The botched April 6 protests, the leaders realized in their aftermath, had been an object lesson in the limits of social networking as a tool of democratic revolution. Facebook could bring together tens of thousands of sympathizers online, but it couldn’t organize them once they logged off. It was a useful communication tool to call people to — well, to what? The April 6 leaders did not know the answer to this question. So they decided to learn from others who did. In the summer of 2009, Mohamed Adel, a 20-year-old blogger and April 6 activist, went to Belgrade, Serbia.

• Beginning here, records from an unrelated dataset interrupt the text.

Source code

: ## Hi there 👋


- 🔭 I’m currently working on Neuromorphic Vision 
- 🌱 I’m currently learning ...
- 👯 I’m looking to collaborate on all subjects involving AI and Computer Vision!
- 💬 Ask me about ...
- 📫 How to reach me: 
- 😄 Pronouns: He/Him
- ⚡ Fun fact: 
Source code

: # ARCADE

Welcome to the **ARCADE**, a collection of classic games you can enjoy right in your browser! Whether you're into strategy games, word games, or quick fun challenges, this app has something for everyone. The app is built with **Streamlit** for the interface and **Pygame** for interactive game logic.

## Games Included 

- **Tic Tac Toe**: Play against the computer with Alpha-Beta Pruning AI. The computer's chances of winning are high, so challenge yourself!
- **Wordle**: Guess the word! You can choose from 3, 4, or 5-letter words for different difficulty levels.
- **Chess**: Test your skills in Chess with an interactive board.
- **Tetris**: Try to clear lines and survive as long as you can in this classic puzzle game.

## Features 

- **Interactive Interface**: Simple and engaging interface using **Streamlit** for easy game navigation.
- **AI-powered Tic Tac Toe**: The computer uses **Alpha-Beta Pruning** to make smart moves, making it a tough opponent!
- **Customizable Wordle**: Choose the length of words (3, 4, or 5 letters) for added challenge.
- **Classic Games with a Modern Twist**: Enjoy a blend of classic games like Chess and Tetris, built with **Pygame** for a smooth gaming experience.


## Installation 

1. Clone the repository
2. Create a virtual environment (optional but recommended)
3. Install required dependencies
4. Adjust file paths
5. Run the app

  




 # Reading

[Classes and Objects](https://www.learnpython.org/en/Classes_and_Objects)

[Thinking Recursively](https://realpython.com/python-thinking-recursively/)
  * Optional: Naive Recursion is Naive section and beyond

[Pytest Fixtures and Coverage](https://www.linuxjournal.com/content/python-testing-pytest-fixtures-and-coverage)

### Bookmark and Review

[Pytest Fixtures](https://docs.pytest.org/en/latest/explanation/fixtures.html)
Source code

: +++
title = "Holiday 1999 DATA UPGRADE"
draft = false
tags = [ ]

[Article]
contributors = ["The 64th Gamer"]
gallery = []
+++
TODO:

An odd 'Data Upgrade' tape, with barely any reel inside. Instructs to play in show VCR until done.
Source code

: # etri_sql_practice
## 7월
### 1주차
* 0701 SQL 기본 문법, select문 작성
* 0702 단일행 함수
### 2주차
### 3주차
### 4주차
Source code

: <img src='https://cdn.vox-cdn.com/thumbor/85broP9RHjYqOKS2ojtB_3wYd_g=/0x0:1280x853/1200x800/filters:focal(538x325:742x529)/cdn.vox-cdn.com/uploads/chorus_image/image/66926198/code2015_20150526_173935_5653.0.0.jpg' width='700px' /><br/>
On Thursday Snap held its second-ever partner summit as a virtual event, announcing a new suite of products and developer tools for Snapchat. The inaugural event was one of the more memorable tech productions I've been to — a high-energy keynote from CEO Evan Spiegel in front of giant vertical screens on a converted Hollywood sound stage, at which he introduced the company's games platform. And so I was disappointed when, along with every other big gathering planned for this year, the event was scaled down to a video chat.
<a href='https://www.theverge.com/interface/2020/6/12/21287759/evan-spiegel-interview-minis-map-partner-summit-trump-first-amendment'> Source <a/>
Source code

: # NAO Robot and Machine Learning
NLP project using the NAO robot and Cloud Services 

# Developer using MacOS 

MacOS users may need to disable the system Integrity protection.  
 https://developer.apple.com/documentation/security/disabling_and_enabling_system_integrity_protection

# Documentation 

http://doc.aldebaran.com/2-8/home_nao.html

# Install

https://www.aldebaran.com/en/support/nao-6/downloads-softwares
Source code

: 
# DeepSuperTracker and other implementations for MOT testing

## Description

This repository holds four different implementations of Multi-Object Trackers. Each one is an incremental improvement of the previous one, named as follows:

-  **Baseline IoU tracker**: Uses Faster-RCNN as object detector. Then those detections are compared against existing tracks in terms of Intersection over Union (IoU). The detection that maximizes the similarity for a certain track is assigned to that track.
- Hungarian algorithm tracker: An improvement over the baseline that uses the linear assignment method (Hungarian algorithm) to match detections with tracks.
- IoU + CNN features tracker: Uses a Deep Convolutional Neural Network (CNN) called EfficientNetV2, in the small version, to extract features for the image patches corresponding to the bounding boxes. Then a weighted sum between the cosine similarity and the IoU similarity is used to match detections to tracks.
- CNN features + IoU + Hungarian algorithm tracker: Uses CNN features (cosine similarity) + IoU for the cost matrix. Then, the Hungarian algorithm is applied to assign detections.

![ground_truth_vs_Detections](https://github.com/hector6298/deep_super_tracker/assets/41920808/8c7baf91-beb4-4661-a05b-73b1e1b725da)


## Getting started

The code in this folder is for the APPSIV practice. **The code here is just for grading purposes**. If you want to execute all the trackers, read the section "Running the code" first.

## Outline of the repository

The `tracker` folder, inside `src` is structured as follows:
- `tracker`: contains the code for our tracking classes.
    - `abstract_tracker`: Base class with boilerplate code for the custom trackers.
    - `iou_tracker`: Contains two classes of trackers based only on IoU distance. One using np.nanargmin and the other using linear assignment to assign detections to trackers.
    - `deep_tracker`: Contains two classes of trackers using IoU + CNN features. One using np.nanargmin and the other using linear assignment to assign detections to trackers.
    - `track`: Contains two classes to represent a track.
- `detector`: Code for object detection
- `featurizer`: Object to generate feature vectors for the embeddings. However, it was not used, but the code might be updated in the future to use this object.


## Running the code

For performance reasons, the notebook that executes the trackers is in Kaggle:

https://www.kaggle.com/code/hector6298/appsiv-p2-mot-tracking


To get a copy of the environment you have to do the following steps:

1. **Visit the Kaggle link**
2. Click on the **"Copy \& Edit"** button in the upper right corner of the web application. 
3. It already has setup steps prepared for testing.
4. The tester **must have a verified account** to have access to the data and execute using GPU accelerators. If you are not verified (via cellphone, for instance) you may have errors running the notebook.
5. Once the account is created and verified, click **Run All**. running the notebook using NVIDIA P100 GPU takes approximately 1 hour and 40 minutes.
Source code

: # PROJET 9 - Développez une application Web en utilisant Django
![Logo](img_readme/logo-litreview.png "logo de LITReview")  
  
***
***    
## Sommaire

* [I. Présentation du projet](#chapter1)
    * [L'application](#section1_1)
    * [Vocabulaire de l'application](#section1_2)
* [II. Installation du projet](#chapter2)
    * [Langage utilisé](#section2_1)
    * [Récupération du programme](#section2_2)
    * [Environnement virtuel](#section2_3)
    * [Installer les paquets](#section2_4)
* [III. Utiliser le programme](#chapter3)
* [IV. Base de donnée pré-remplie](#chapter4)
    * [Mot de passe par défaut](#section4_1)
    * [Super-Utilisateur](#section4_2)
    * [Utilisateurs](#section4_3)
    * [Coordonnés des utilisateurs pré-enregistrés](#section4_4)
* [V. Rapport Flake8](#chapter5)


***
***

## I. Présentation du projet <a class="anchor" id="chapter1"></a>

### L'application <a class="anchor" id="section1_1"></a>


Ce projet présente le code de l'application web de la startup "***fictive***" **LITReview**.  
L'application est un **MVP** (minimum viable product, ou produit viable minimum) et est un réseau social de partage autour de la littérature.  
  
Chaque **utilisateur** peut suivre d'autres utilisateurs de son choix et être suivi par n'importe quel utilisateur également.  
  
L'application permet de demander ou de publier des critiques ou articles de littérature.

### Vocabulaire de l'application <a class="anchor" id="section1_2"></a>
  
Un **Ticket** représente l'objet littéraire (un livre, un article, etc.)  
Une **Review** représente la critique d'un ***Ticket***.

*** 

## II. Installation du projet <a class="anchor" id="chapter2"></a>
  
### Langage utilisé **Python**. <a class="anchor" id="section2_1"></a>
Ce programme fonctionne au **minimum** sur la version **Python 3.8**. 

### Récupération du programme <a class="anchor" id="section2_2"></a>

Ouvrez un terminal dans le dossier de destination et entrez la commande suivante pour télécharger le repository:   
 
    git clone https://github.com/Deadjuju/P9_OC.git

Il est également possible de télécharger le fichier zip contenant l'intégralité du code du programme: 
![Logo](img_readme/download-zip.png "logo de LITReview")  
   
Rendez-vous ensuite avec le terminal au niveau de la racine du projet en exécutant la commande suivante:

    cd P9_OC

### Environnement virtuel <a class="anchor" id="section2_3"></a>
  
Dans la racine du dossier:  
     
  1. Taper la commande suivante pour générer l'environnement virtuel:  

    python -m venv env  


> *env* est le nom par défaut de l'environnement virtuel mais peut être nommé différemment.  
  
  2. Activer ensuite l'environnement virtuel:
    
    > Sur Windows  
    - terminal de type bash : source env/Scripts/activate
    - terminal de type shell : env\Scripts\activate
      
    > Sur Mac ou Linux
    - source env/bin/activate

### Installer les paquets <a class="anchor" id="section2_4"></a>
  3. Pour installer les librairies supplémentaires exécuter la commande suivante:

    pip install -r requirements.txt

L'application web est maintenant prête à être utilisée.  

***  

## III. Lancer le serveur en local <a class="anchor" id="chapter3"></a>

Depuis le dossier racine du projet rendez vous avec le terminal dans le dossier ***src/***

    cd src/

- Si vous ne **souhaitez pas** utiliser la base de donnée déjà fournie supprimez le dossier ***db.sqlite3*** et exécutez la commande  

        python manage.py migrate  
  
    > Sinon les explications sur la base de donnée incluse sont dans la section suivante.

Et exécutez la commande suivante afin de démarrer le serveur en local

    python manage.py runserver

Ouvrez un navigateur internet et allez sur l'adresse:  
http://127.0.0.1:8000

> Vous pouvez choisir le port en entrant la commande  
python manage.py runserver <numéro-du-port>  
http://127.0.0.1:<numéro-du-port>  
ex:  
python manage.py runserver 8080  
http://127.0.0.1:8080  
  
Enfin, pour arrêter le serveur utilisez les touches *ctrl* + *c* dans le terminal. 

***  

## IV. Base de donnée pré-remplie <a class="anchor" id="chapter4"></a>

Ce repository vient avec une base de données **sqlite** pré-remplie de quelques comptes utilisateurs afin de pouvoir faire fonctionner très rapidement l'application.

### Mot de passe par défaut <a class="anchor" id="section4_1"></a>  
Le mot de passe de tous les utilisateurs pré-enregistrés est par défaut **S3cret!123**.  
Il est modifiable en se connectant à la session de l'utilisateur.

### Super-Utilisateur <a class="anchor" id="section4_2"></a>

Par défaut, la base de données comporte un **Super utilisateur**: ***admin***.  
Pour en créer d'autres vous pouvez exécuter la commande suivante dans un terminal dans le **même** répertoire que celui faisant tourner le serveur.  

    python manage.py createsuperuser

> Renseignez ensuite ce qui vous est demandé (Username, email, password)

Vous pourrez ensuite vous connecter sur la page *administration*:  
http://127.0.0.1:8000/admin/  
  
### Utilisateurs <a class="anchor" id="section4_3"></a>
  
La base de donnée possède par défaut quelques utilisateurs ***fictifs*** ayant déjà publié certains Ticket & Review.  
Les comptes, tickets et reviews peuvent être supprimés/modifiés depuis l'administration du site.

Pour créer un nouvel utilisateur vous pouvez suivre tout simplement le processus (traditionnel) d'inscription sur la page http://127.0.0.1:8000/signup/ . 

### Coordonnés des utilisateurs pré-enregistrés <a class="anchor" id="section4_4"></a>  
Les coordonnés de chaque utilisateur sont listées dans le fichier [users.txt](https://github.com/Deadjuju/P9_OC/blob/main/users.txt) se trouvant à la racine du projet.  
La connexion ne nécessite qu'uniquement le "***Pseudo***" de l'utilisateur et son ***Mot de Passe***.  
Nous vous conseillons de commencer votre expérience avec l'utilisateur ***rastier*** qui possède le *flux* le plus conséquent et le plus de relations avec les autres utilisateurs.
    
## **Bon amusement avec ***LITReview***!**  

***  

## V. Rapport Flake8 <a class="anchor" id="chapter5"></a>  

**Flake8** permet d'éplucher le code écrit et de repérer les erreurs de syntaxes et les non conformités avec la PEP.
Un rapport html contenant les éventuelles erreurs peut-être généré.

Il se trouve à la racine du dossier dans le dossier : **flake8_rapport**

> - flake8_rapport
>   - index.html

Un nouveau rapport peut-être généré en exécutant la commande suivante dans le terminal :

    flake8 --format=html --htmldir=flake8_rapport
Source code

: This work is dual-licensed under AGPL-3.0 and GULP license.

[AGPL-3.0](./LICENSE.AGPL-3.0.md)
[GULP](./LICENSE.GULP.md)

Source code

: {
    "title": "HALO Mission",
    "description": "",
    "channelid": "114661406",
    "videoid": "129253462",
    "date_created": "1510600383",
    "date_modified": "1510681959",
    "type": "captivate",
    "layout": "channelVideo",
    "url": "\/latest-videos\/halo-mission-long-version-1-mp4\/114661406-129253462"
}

The Serbian capital is home to the Center for Applied NonViolent Action and Strategies, or CANVAS, an organization run by young Serbs who had cut their teeth in the late 1990s student uprising against Slobodan Milosevic. After ousting him, they embarked on the ambitious project of figuring out how to translate their success to other countries. To the world’s autocrats, they are sworn enemies — both Venezuela’s Hugo Chávez and Belarus’s Aleksandr Lukashenko have condemned them by name. (“They think we are bringing a revolution in our suitcase,” one of CANVAS’s leaders told me.) But to a young generation of democracy activists from Harare to Rangoon to Minsk to Tehran, the young Serbs are heroes. They have worked with democracy advocates from more than 50 countries. They have advised groups of young people on how to take on some of the worst governments in the world — and in Georgia, Ukraine, Lebanon, the Maldives, and now Egypt, those young people won.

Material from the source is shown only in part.